◆ What the task asks ◆
Taking the line containing "on dedicated nodes" as the first and the last line of the entries as the end, reproduce every line between them exactly, including both.

** Opening Available data block **

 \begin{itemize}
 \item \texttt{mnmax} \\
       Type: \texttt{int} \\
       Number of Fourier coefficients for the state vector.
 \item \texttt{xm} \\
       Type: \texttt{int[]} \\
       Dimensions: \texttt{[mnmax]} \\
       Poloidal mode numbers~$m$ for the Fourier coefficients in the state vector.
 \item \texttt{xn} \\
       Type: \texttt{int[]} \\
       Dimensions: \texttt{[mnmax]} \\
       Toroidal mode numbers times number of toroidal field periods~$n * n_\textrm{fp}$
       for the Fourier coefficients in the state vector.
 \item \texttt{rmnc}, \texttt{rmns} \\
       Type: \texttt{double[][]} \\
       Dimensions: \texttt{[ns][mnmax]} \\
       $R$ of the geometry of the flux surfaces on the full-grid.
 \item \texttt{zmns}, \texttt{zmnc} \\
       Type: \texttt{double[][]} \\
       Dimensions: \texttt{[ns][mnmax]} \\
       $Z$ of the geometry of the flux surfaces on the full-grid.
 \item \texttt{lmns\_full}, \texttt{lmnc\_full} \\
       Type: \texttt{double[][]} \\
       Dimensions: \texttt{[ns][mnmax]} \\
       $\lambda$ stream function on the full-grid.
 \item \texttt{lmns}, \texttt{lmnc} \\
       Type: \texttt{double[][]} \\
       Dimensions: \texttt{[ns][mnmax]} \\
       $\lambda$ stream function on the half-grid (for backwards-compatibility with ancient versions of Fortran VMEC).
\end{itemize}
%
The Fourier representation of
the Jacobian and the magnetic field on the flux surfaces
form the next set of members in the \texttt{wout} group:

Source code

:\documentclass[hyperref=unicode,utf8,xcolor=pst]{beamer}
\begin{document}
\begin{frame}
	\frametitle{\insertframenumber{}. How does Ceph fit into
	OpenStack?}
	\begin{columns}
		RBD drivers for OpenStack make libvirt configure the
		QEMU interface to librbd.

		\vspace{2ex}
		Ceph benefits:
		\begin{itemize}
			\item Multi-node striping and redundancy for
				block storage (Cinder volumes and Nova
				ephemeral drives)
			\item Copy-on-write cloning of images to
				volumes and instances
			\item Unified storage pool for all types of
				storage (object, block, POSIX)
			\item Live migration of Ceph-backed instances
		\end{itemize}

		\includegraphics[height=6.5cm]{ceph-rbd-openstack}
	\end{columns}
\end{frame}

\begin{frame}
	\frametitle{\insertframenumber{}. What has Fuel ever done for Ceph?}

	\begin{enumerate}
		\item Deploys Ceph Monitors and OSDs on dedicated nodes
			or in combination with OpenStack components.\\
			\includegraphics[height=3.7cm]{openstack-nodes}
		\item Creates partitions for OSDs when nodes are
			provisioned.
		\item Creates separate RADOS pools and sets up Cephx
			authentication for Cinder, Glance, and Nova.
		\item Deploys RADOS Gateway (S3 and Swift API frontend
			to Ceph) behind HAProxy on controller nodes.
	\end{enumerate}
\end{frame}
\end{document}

** Closing Available data block **

◆ Response ◆
		\item Deploys Ceph Monitors and OSDs on dedicated nodes
			or in combination with OpenStack components.\\
			\includegraphics[height=3.7cm]{openstack-nodes}
		\item Creates partitions for OSDs when nodes are
			provisioned.
		\item Creates separate RADOS pools and sets up Cephx
			authentication for Cinder, Glance, and Nova.
		\item Deploys RADOS Gateway (S3 and Swift API frontend
			to Ceph) behind HAProxy on controller nodes.
	\end{enumerate}
\end{frame}
\end{document}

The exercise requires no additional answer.